Site Reliability Engineer

1 week ago


ClujNapoca, Cluj, Romania Human Direct Full time 50,000 - 70,000 per year

Role Summary

This is a hybrid role that balances proactive engineering projects—such as enhancing automation and scaling Kubernetes—with a strong focus on operational excellence. You'll contribute to both the day-to-day stability and the long-term reliability of production systems.

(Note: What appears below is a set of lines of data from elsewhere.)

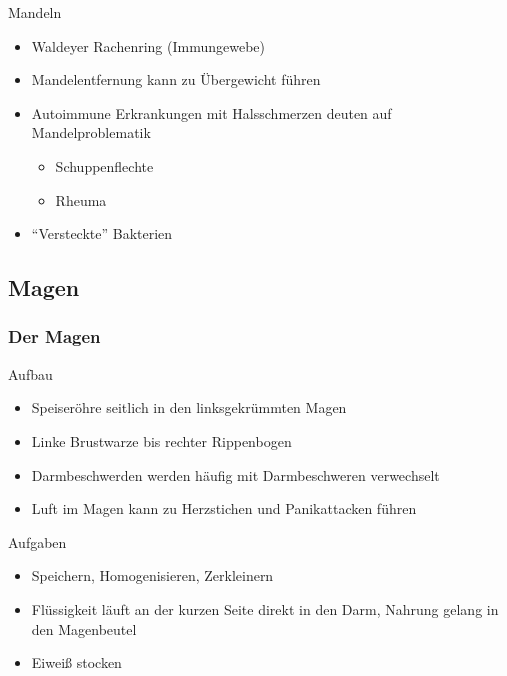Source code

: \documentclass[xcolor=dvipsnames]{beamer}
\begin{document}
\begin{frame}[allowframebreaks]
        \begin{block}{Mandeln}
            \begin{itemize}
                \setlength\itemsep{1em}
                \item Waldeyer Rachenring (Immungewebe)
                \item Mandelentfernung kann zu Übergewicht führen
                \item Autoimmune Erkrankungen mit Halsschmerzen deuten auf Mandelproblematik
                \begin{itemize}
                    \item Schuppenflechte
                    \item Rheuma
                \end{itemize}
                \item "`Versteckte"' Bakterien
            \end{itemize}
        \end{block}

    \end{frame}

    \subsection{Magen}
    \begin{frame}[allowframebreaks]
        \frametitle{Der Magen}

        \begin{block}{Aufbau}
            \begin{itemize}
                \setlength\itemsep{1em}
                \item Speiseröhre seitlich in den linksgekrümmten Magen
                \item Linke Brustwarze bis rechter Rippenbogen
                \item Darmbeschwerden werden häufig mit Darmbeschweren verwechselt
                \item Luft im Magen kann zu Herzstichen und Panikattacken führen
            \end{itemize}
        \end{block}

        \framebreak

        \begin{block}{Aufgaben}
            \begin{itemize}
                \setlength\itemsep{1em}
                \item Speichern, Homogenisieren, Zerkleinern
                \item Flüssigkeit läuft an der kurzen Seite direkt in den Darm, Nahrung gelang in den Magenbeutel
                \item Eiweiß stocken
            \end{itemize}
        \end{block}
    \end{frame}
\end{document}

It's an exciting opportunity to make a real impact: our client is in the process of formally adopting SRE principles, and you'll be a key player in defining and implementing these practices. The role is well-suited for a proactive problem-solver who is passionate about building resilient systems and eager to stay ahead in the fast-evolving cloud landscape.

Responsibilities

  • Reliability & Availability:
    Design, implement, and test High Availability, Backup, and Disaster Recovery strategies.
  • Monitoring & Observability:
    Build a comprehensive monitoring and alerting strategy using Azure Monitor, Application Insights, and related tools.
  • SRE Practice:
    Help establish and implement SRE best practices, define SLOs/SLIs, and drive data-informed decisions.
  • Kubernetes Management:
    Deploy, manage, and scale applications on Azure Kubernetes Service (AKS).
  • Infrastructure & Automation:
    Build and maintain Azure infrastructure using IaC (Bicep, Azure DevOps) and enhance CI/CD pipelines.
  • Cloud Governance:
    Implement best practices for security, cost optimization, and compliance.
  • Operational Support:
    Participate in an on-call rotation, driving a blameless post-mortem culture.
  • Collaboration:
    Work closely with developers to ensure services are reliable, scalable, and secure from the start.

Qualifications

  • 3+ years of experience as a Cloud Engineer, DevOps, or SRE.
  • Hands-on experience with Microsoft Azure (App Service, VMs, AKS, networking).
  • Infrastructure as Code expertise, especially
    Bicep
    .
  • Experience with monitoring and alerting (Azure Monitor, Application Insights, Log Analytics, Zabbix).
  • Strong troubleshooting, root cause analysis, and telemetry analysis skills.
  • Experience with CI/CD concepts and tools, especially Azure DevOps.
  • Proactive, problem-solving mindset with a passion for automation.

Nice-to-Have Skills

  • Hands-on experience with AKS containerization and orchestration.
  • Curiosity to learn about VoIP technologies (SIP, Asterisk).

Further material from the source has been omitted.